### What to produce
Copy each entry below exactly.

──────── Data provided ────────

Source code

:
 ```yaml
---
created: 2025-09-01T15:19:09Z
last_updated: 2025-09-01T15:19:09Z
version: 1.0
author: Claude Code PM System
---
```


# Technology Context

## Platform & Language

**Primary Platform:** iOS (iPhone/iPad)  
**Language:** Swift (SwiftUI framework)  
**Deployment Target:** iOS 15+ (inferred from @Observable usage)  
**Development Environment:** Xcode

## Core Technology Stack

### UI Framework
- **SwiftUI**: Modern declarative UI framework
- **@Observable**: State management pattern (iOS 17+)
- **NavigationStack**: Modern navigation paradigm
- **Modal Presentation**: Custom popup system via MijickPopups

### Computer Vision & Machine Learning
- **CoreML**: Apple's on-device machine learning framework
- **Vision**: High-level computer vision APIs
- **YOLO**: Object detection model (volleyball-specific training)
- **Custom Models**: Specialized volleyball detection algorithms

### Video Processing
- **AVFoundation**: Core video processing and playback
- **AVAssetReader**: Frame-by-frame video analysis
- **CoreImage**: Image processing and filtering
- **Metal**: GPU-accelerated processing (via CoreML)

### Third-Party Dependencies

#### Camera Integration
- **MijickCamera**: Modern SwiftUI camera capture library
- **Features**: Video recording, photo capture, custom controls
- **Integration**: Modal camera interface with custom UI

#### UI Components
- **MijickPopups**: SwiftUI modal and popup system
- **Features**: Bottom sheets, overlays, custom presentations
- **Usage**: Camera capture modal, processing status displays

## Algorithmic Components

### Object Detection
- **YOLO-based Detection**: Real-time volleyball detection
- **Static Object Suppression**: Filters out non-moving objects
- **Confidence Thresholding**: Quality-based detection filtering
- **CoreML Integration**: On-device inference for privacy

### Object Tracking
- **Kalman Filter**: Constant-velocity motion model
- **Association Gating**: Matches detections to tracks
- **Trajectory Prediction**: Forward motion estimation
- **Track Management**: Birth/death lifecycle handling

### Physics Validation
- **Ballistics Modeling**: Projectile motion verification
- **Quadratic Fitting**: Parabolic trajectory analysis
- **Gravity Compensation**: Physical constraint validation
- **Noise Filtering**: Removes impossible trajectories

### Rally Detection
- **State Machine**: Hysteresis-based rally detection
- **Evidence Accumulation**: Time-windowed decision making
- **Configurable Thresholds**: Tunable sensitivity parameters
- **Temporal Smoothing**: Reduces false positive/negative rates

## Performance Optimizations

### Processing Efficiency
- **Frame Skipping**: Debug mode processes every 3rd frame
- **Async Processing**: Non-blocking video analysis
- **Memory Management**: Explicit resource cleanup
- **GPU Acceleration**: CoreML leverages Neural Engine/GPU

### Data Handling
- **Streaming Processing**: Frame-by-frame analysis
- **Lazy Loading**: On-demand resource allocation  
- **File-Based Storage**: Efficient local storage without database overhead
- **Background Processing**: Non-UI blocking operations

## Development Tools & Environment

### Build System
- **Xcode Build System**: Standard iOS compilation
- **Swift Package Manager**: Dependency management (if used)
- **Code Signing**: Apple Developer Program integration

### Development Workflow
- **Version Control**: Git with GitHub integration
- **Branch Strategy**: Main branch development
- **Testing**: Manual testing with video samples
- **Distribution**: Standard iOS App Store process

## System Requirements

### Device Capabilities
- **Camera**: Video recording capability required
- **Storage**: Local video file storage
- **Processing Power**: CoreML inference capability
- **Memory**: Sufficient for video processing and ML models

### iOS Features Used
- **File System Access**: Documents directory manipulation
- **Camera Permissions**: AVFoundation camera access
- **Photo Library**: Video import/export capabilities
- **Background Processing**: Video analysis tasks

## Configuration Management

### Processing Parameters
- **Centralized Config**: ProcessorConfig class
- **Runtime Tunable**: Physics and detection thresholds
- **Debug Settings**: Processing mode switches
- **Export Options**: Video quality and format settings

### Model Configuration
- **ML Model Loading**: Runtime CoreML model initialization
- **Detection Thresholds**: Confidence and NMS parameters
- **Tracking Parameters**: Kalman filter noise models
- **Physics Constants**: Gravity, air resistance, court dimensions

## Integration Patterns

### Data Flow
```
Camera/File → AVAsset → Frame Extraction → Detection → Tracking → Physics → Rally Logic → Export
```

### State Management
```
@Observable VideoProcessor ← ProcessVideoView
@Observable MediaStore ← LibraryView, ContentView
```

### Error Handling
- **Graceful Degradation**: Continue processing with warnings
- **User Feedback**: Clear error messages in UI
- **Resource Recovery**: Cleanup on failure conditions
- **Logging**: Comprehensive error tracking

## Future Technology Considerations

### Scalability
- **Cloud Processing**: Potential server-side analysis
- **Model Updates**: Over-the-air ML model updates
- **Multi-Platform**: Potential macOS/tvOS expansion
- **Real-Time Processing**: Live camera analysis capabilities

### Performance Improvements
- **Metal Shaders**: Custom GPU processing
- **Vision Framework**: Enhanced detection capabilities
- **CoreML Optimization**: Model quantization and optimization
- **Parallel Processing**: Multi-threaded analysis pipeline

────────

### Response to the exercise
Source code

:
 ```yaml
---
created: 2025-09-01T15:19:09Z
last_updated: 2025-09-01T15:19:09Z
version: 1.0
author: Claude Code PM System
---
```


# Technology Context

## Platform & Language

**Primary Platform:** iOS (iPhone/iPad)  
**Language:** Swift (SwiftUI framework)  
**Deployment Target:** iOS 15+ (inferred from @Observable usage)  
**Development Environment:** Xcode

## Core Technology Stack

### UI Framework
- **SwiftUI**: Modern declarative UI framework
- **@Observable**: State management pattern (iOS 17+)
- **NavigationStack**: Modern navigation paradigm
- **Modal Presentation**: Custom popup system via MijickPopups

### Computer Vision & Machine Learning
- **CoreML**: Apple's on-device machine learning framework
- **Vision**: High-level computer vision APIs
- **YOLO**: Object detection model (volleyball-specific training)
- **Custom Models**: Specialized volleyball detection algorithms

### Video Processing
- **AVFoundation**: Core video processing and playback
- **AVAssetReader**: Frame-by-frame video analysis
- **CoreImage**: Image processing and filtering
- **Metal**: GPU-accelerated processing (via CoreML)

### Third-Party Dependencies

#### Camera Integration
- **MijickCamera**: Modern SwiftUI camera capture library
- **Features**: Video recording, photo capture, custom controls
- **Integration**: Modal camera interface with custom UI

#### UI Components
- **MijickPopups**: SwiftUI modal and popup system
- **Features**: Bottom sheets, overlays, custom presentations
- **Usage**: Camera capture modal, processing status displays

## Algorithmic Components

### Object Detection
- **YOLO-based Detection**: Real-time volleyball detection
- **Static Object Suppression**: Filters out non-moving objects
- **Confidence Thresholding**: Quality-based detection filtering
- **CoreML Integration**: On-device inference for privacy

### Object Tracking
- **Kalman Filter**: Constant-velocity motion model
- **Association Gating**: Matches detections to tracks
- **Trajectory Prediction**: Forward motion estimation
- **Track Management**: Birth/death lifecycle handling

### Physics Validation
- **Ballistics Modeling**: Projectile motion verification
- **Quadratic Fitting**: Parabolic trajectory analysis
- **Gravity Compensation**: Physical constraint validation
- **Noise Filtering**: Removes impossible trajectories

### Rally Detection
- **State Machine**: Hysteresis-based rally detection
- **Evidence Accumulation**: Time-windowed decision making
- **Configurable Thresholds**: Tunable sensitivity parameters
- **Temporal Smoothing**: Reduces false positive/negative rates

## Performance Optimizations

### Processing Efficiency
- **Frame Skipping**: Debug mode processes every 3rd frame
- **Async Processing**: Non-blocking video analysis
- **Memory Management**: Explicit resource cleanup
- **GPU Acceleration**: CoreML leverages Neural Engine/GPU

### Data Handling
- **Streaming Processing**: Frame-by-frame analysis
- **Lazy Loading**: On-demand resource allocation  
- **File-Based Storage**: Efficient local storage without database overhead
- **Background Processing**: Non-UI blocking operations

## Development Tools & Environment

### Build System
- **Xcode Build System**: Standard iOS compilation
- **Swift Package Manager**: Dependency management (if used)
- **Code Signing**: Apple Developer Program integration

### Development Workflow
- **Version Control**: Git with GitHub integration
- **Branch Strategy**: Main branch development
- **Testing**: Manual testing with video samples
- **Distribution**: Standard iOS App Store process

## System Requirements

### Device Capabilities
- **Camera**: Video recording capability required
- **Storage**: Local video file storage
- **Processing Power**: CoreML inference capability
- **Memory**: Sufficient for video processing and ML models

### iOS Features Used
- **File System Access**: Documents directory manipulation
- **Camera Permissions**: AVFoundation camera access
- **Photo Library**: Video import/export capabilities
- **Background Processing**: Video analysis tasks

## Configuration Management

### Processing Parameters
- **Centralized Config**: ProcessorConfig class
- **Runtime Tunable**: Physics and detection thresholds
- **Debug Settings**: Processing mode switches
- **Export Options**: Video quality and format settings

### Model Configuration
- **ML Model Loading**: Runtime CoreML model initialization
- **Detection Thresholds**: Confidence and NMS parameters
- **Tracking Parameters**: Kalman filter noise models
- **Physics Constants**: Gravity, air resistance, court dimensions

## Integration Patterns

### Data Flow
```
Camera/File → AVAsset → Frame Extraction → Detection → Tracking → Physics → Rally Logic → Export
```

### State Management
```
@Observable VideoProcessor ← ProcessVideoView
@Observable MediaStore ← LibraryView, ContentView
```

### Error Handling
- **Graceful Degradation**: Continue processing with warnings
- **User Feedback**: Clear error messages in UI
- **Resource Recovery**: Cleanup on failure conditions
- **Logging**: Comprehensive error tracking

## Future Technology Considerations

### Scalability
- **Cloud Processing**: Potential server-side analysis
- **Model Updates**: Over-the-air ML model updates
- **Multi-Platform**: Potential macOS/tvOS expansion
- **Real-Time Processing**: Live camera analysis capabilities

### Performance Improvements
- **Metal Shaders**: Custom GPU processing
- **Vision Framework**: Enhanced detection capabilities
- **CoreML Optimization**: Model quantization and optimization
- **Parallel Processing**: Multi-threaded analysis pipeline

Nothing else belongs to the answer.